Bei La: My Lover Is Called Walden.

Canadian writer Bei La, born in Shanghai, recently completed a non-fiction work titled The Tears of the Skylark. This is her first work since she left Shanghai and returned to Canada two years ago. Through a skylark, a farewell song was sung about the prosperity and loneliness, brightness and darkness, disaster and redemption of Shanghai over the past hundred years.
This work was completed during her travels, including the Lake Mochizuki in Hokkaido, Beverly Hills, Concord in Massachusetts, Vancouver Harbour, Niagara Town, and an isolated island on Lake Ontario. This is hertribute paid as the meditation on Henry David Thoreau’s Walden.


The book records the thrilling journey of her maternal grandfather as a survivor of the shocking Jiangyashipwreck in December 1948, which had a death toll even far exceeding that of the Titanic. She describes her father, who was a military doctor, taking the risk of hiding more than ten ancestral gold bars and jewelry in the soil of his own iron tree during the Cultural Revolution, avoiding the fate of being confiscated but enduring the hardships brought by wealth. She also depicts the extraordinary significance of the Christian faith of her parents’ family to their lives. And she looksback at the distorted era when she was criticized for peeking at world classics in her youth. She witnesses the human nature revealed by the COVID-19 epidemic around the world
What made Bei La decide to give up her luxurious life in Shanghai was not her experiences during the quarantine hotel and lockdown period, but rather, as a human being, everything she experienced during those special times has passed away with the wind. She left because she was called and pulled by a free soul. When a writer sees desolation amidst the hustle and bustle, yearning for tranquility amidst the clamor, and seeking her own “Walden”in the endless wilderness, she is awakened by literature.
“The farther away from one’s hometown in terms of geographical location, the closer the hometown in literature,” said Bei La.
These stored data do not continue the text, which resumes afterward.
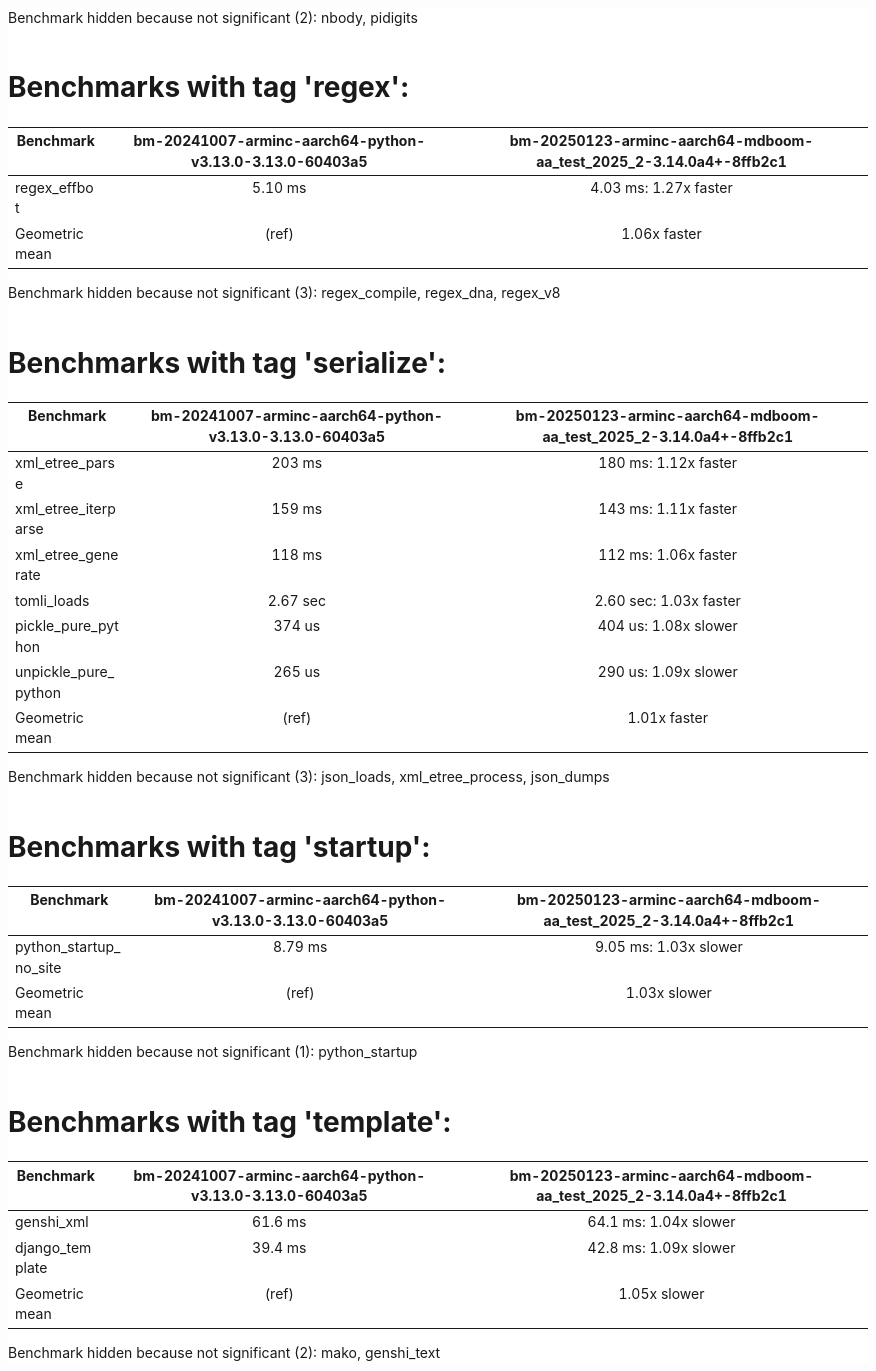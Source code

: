 Benchmark hidden because not significant (2): nbody, pidigits

Benchmarks with tag 'regex':
============================

| Benchmark      | bm-20241007-arminc-aarch64-python-v3.13.0-3.13.0-60403a5 | bm-20250123-arminc-aarch64-mdboom-aa_test_2025_2-3.14.0a4+-8ffb2c1 |
|----------------|:--------------------------------------------------------:|:------------------------------------------------------------------:|
| regex_effbot   | 5.10 ms                                                  | 4.03 ms: 1.27x faster                                              |
| Geometric mean | (ref)                                                    | 1.06x faster                                                       |

Benchmark hidden because not significant (3): regex_compile, regex_dna, regex_v8

Benchmarks with tag 'serialize':
================================

| Benchmark            | bm-20241007-arminc-aarch64-python-v3.13.0-3.13.0-60403a5 | bm-20250123-arminc-aarch64-mdboom-aa_test_2025_2-3.14.0a4+-8ffb2c1 |
|----------------------|:--------------------------------------------------------:|:------------------------------------------------------------------:|
| xml_etree_parse      | 203 ms                                                   | 180 ms: 1.12x faster                                               |
| xml_etree_iterparse  | 159 ms                                                   | 143 ms: 1.11x faster                                               |
| xml_etree_generate   | 118 ms                                                   | 112 ms: 1.06x faster                                               |
| tomli_loads          | 2.67 sec                                                 | 2.60 sec: 1.03x faster                                             |
| pickle_pure_python   | 374 us                                                   | 404 us: 1.08x slower                                               |
| unpickle_pure_python | 265 us                                                   | 290 us: 1.09x slower                                               |
| Geometric mean       | (ref)                                                    | 1.01x faster                                                       |

Benchmark hidden because not significant (3): json_loads, xml_etree_process, json_dumps

Benchmarks with tag 'startup':
==============================

| Benchmark              | bm-20241007-arminc-aarch64-python-v3.13.0-3.13.0-60403a5 | bm-20250123-arminc-aarch64-mdboom-aa_test_2025_2-3.14.0a4+-8ffb2c1 |
|------------------------|:--------------------------------------------------------:|:------------------------------------------------------------------:|
| python_startup_no_site | 8.79 ms                                                  | 9.05 ms: 1.03x slower                                              |
| Geometric mean         | (ref)                                                    | 1.03x slower                                                       |

Benchmark hidden because not significant (1): python_startup

Benchmarks with tag 'template':
===============================

| Benchmark       | bm-20241007-arminc-aarch64-python-v3.13.0-3.13.0-60403a5 | bm-20250123-arminc-aarch64-mdboom-aa_test_2025_2-3.14.0a4+-8ffb2c1 |
|-----------------|:--------------------------------------------------------:|:------------------------------------------------------------------:|
| genshi_xml      | 61.6 ms                                                  | 64.1 ms: 1.04x slower                                              |
| django_template | 39.4 ms                                                  | 42.8 ms: 1.09x slower                                              |
| Geometric mean  | (ref)                                                    | 1.05x slower                                                       |

Benchmark hidden because not significant (2): mako, genshi_text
She wrote in this book: Humans are immersed in a large sphere, gradually shrouded in anxiety, fear, absurdity, nothingness, and despair. In the ever-changing world, the unpredictability of fate has become a human destiny. This is an era that has become indifferent to tragedy. Any pain is futile. When a person is far away from the hustle and bustle, you will hear your own voice, and your soul will return to the wilderness of freedom.
The girl doesn’t speak
But it tells of sadness;
The silence of the river
Only records the years;
Time daydreaming
But it answered everything
This is the skylark singing: “Please give me the freedom to fall deeply in love with someone, give me the courage to embrace you tightly. Please give me a path to explore truth, and give me the power to find light in darkness,even if it requires sacrificing my life.”
“No matter what she has experienced or is currently experiencing,Bei La can always extract beneficial nutrients from hardships and transform them into valuable literary wealth. The light of brightness and hope has not disappeared in her eyes for a second. She stands at the spiritual pole and her thoughts far exceed those of contemporary writers. This is the best annotation that Shanghai Bei La can become the world’s Bei La,” said her literary agent An Boshun.
The French opera Shanghai Lovers adapted from Bei La’ novel was accomplished on May 24th at the Fontainebleau Theater. This opera has 13 scenes and is expected to be performed in 2 hours and 10 minutes. The lineup is very strong, reproducing the bustling modernity and true love of Shanghai a century ago. The rivers of this Far Eastern city are full of her spirit of embracing all rivers.
This French opera that reproduces Beila’s hometown will premiere in Paris and tour the world.